Below is a block of records; reproduce all of them exactly and leave out any pictures.

◆ Data for review

▼

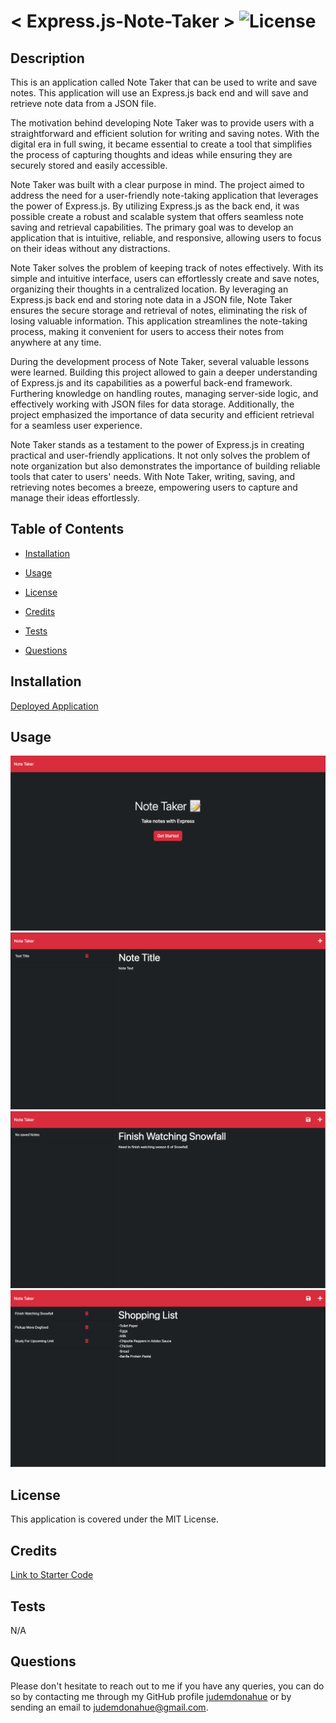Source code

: # < Express.js-Note-Taker > ![License](https://img.shields.io/static/v1?label=license&message=MIT&color=ff69b4) 

## Description

This is an application called Note Taker that can be used to write and save notes. This application will use an Express.js back end and will save and retrieve note data from a JSON file.

The motivation behind developing Note Taker was to provide users with a straightforward and efficient solution for writing and saving notes. With the digital era in full swing, it became essential to create a tool that simplifies the process of capturing thoughts and ideas while ensuring they are securely stored and easily accessible.

Note Taker was built with a clear purpose in mind. The project aimed to address the need for a user-friendly note-taking application that leverages the power of Express.js. By utilizing Express.js as the back end, it was possible create a robust and scalable system that offers seamless note saving and retrieval capabilities. The primary goal was to develop an application that is intuitive, reliable, and responsive, allowing users to focus on their ideas without any distractions.

Note Taker solves the problem of keeping track of notes effectively. With its simple and intuitive interface, users can effortlessly create and save notes, organizing their thoughts in a centralized location. By leveraging an Express.js back end and storing note data in a JSON file, Note Taker ensures the secure storage and retrieval of notes, eliminating the risk of losing valuable information. This application streamlines the note-taking process, making it convenient for users to access their notes from anywhere at any time.

During the development process of Note Taker, several valuable lessons were learned. Building this project allowed to gain a deeper understanding of Express.js and its capabilities as a powerful back-end framework. Furthering knowledge on handling routes, managing server-side logic, and effectively working with JSON files for data storage. Additionally, the project emphasized the importance of data security and efficient retrieval for a seamless user experience.

Note Taker stands as a testament to the power of Express.js in creating practical and user-friendly applications. It not only solves the problem of note organization but also demonstrates the importance of building reliable tools that cater to users' needs. With Note Taker, writing, saving, and retrieving notes becomes a breeze, empowering users to capture and manage their ideas effortlessly.

## Table of Contents

- [Installation](#Installation)

- [Usage](#Usage)

- [License](#License)

- [Credits](#Credits)

- [Tests](#Tests)

- [Questions](#Questions)

## Installation
[Deployed Application](https://jude-note-taker.herokuapp.com/)

## Usage
![Homepage](./public/assets/images/Note-Taker-Home.png)
![BlankNotesScreen](./public/assets/images/Note-Taker-Default.png)
![StartedNote](./public/assets/images/Note-Taker-Start.png)
![MultipleNotes](./public/assets/images/Note-Taker-Notes.png)

## License
This application is covered under the MIT License.

## Credits
[Link to Starter Code](https://github.com/coding-boot-camp/miniature-eureka)

## Tests
N/A

## Questions
Please don't hesitate to reach out to me if you have any queries, you can do so by contacting me through my GitHub profile [judemdonahue](https://github.com/judemdonahue) or by sending an email to judemdonahue@gmail.com.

▲

◆ Result of this exercise
Source code

: # < Express.js-Note-Taker > ![License](https://img.shields.io/static/v1?label=license&message=MIT&color=ff69b4) 

## Description

This is an application called Note Taker that can be used to write and save notes. This application will use an Express.js back end and will save and retrieve note data from a JSON file.

The motivation behind developing Note Taker was to provide users with a straightforward and efficient solution for writing and saving notes. With the digital era in full swing, it became essential to create a tool that simplifies the process of capturing thoughts and ideas while ensuring they are securely stored and easily accessible.

Note Taker was built with a clear purpose in mind. The project aimed to address the need for a user-friendly note-taking application that leverages the power of Express.js. By utilizing Express.js as the back end, it was possible create a robust and scalable system that offers seamless note saving and retrieval capabilities. The primary goal was to develop an application that is intuitive, reliable, and responsive, allowing users to focus on their ideas without any distractions.

Note Taker solves the problem of keeping track of notes effectively. With its simple and intuitive interface, users can effortlessly create and save notes, organizing their thoughts in a centralized location. By leveraging an Express.js back end and storing note data in a JSON file, Note Taker ensures the secure storage and retrieval of notes, eliminating the risk of losing valuable information. This application streamlines the note-taking process, making it convenient for users to access their notes from anywhere at any time.

During the development process of Note Taker, several valuable lessons were learned. Building this project allowed to gain a deeper understanding of Express.js and its capabilities as a powerful back-end framework. Furthering knowledge on handling routes, managing server-side logic, and effectively working with JSON files for data storage. Additionally, the project emphasized the importance of data security and efficient retrieval for a seamless user experience.

Note Taker stands as a testament to the power of Express.js in creating practical and user-friendly applications. It not only solves the problem of note organization but also demonstrates the importance of building reliable tools that cater to users' needs. With Note Taker, writing, saving, and retrieving notes becomes a breeze, empowering users to capture and manage their ideas effortlessly.

## Table of Contents

- [Installation](#Installation)

- [Usage](#Usage)

- [License](#License)

- [Credits](#Credits)

- [Tests](#Tests)

- [Questions](#Questions)

## Installation
[Deployed Application](https://jude-note-taker.herokuapp.com/)

## Usage
![Homepage](./public/assets/images/Note-Taker-Home.png)
![BlankNotesScreen](./public/assets/images/Note-Taker-Default.png)
![StartedNote](./public/assets/images/Note-Taker-Start.png)
![MultipleNotes](./public/assets/images/Note-Taker-Notes.png)

## License
This application is covered under the MIT License.

## Credits
[Link to Starter Code](https://github.com/coding-boot-camp/miniature-eureka)

## Tests
N/A

## Questions
Please don't hesitate to reach out to me if you have any queries, you can do so by contacting me through my GitHub profile [judemdonahue](https://github.com/judemdonahue) or by sending an email to judemdonahue@gmail.com.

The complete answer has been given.